Smuggler Caught With 420 M.2 SSDs Strapped to His Stomach

In the latest installment of hardware smuggling busts by Chinese customs, authorities have arrested a hardware trafficker that tried to sneak 420 M.2 SSDs into China. Customs estimated the seized SSDs are worth around HK$258,000 or $32,984.94. Perhaps some of those drives are among the best SSDs.

Chinese news outlet HKEPC first spotted the story and reported that the smuggler tried to slip the illicit goods from Macau to Zhuhai through the Gongbei Port. Given the proximity between Macau and Zhuhai, the passage is one of the most popular trafficking routes for mules. It wasn’t long ago that a woman hid more than 200 Alder Lake chips inside her fake silicone belly, or another man tried to stroll into China with 160 Intel processors taped to his body

Normally, traffickers try to smuggle high-value goods, such as processors or graphics cards. A recent attempt to conceal 70 graphics cards among 617 pounds of live lobster comes to mind. On the contrary,  this SSD smuggler opted to sneak in lower-value hardware instead. It isn’t the first time we’ve seen M.2 SSDs transported into China. A recent bust from this year detained a man that hid 84 SSDs inside his scooter. M.2 SSDs still contain metallic parts, so it’s close to impossible to get past metal detectors without raising the alarm with the metal detectors.

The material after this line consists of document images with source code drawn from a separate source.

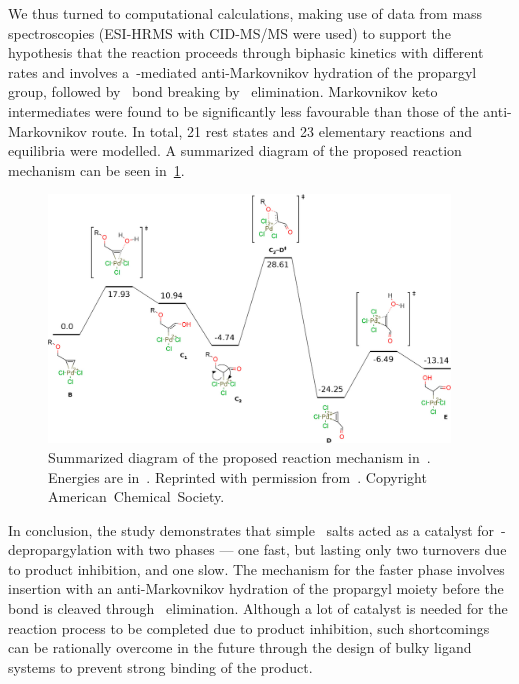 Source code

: We thus turned to computational calculations,
making use of data from mass spectroscopies (ESI-HRMS with CID-MS/MS were used) to support the hypothesis
that the reaction proceeds through biphasic kinetics with different rates
and
involves a~-mediated anti-Markovnikov hydration of the propargyl group,
followed by~ bond breaking by~ elimination.
Markovnikov keto intermediates were found to be significantly less favourable than those of the anti-Markovnikov route.
In total,
21 rest states and 23 elementary reactions and equilibria were modelled.
A summarized diagram of the proposed reaction mechanism can be seen in~\cref{fig:paper1-reaction}.
%
\begin{figure}[hbtp]
	\centering
	\includegraphics[width=0.95\textwidth]{slides/public/paper1-reaction}
	\caption{Summarized diagram of the proposed reaction mechanism in~\citeauthor{Coelho_2019}.
		Energies are in~\kcalmol.
		Reprinted with permission from~.
		Copyright~\citeyear{Coelho_2019}
		American~Chemical~Society.}\label{fig:paper1-reaction}
\end{figure}

In conclusion,
the study demonstrates that
simple~ salts acted as a catalyst for~-depropargylation with two phases --- one fast,
but lasting only two turnovers due to product inhibition,
and one slow.
The mechanism for the faster phase involves~ insertion
with an anti-Markovnikov hydration of the propargyl moiety before the~ bond is cleaved
through~ elimination.
Although a lot of catalyst is needed for the reaction process to be completed due to product inhibition,
such shortcomings can be rationally overcome in the future
through the design of bulky ligand systems
to prevent strong binding of the product.

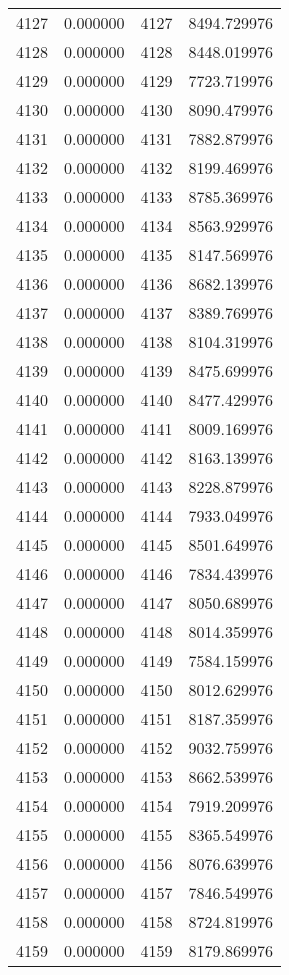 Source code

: \documentclass[12pt]{article}
\begin{document}
\begin{longtable}{@{}cccc@{}}
4127 & 0.000000 & 4127 & 8494.729976 \\
4128 & 0.000000 & 4128 & 8448.019976 \\
4129 & 0.000000 & 4129 & 7723.719976 \\
4130 & 0.000000 & 4130 & 8090.479976 \\
4131 & 0.000000 & 4131 & 7882.879976 \\
4132 & 0.000000 & 4132 & 8199.469976 \\
4133 & 0.000000 & 4133 & 8785.369976 \\
4134 & 0.000000 & 4134 & 8563.929976 \\
4135 & 0.000000 & 4135 & 8147.569976 \\
4136 & 0.000000 & 4136 & 8682.139976 \\
4137 & 0.000000 & 4137 & 8389.769976 \\
4138 & 0.000000 & 4138 & 8104.319976 \\
4139 & 0.000000 & 4139 & 8475.699976 \\
4140 & 0.000000 & 4140 & 8477.429976 \\
4141 & 0.000000 & 4141 & 8009.169976 \\
4142 & 0.000000 & 4142 & 8163.139976 \\
4143 & 0.000000 & 4143 & 8228.879976 \\
4144 & 0.000000 & 4144 & 7933.049976 \\
4145 & 0.000000 & 4145 & 8501.649976 \\
4146 & 0.000000 & 4146 & 7834.439976 \\
4147 & 0.000000 & 4147 & 8050.689976 \\
4148 & 0.000000 & 4148 & 8014.359976 \\
4149 & 0.000000 & 4149 & 7584.159976 \\
4150 & 0.000000 & 4150 & 8012.629976 \\
4151 & 0.000000 & 4151 & 8187.359976 \\
4152 & 0.000000 & 4152 & 9032.759976 \\
4153 & 0.000000 & 4153 & 8662.539976 \\
4154 & 0.000000 & 4154 & 7919.209976 \\
4155 & 0.000000 & 4155 & 8365.549976 \\
4156 & 0.000000 & 4156 & 8076.639976 \\
4157 & 0.000000 & 4157 & 7846.549976 \\
4158 & 0.000000 & 4158 & 8724.819976 \\
4159 & 0.000000 & 4159 & 8179.869976 \\

\end{longtable}
\end{document}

Instead of hiding the SSDs inside a package, the perpetrator opted to tape the drives around his body for a bigger haul. The seized bounty amounted to 420 M.2 drives, equal to a combined value of approximately $32,984.94. At $78.53 a piece, the offender could be smuggling 1TB or 2TB PCIe 4.0 drives.

For that matter, smuggling hardware from Macau or Hong Kong bypasses the customs duties that the Chinese government applies to the goods. As a result, the individuals who hire the smugglers see greater profit margins when they resell on platforms such as Goofish.

There’s a big grey market in mainland China for consumer electronic devices, including computer hardware. Therefore, the smuggling is unlikely to stop. On the other hand, smugglers are just thinking up more creative methods to get goods into mainland China.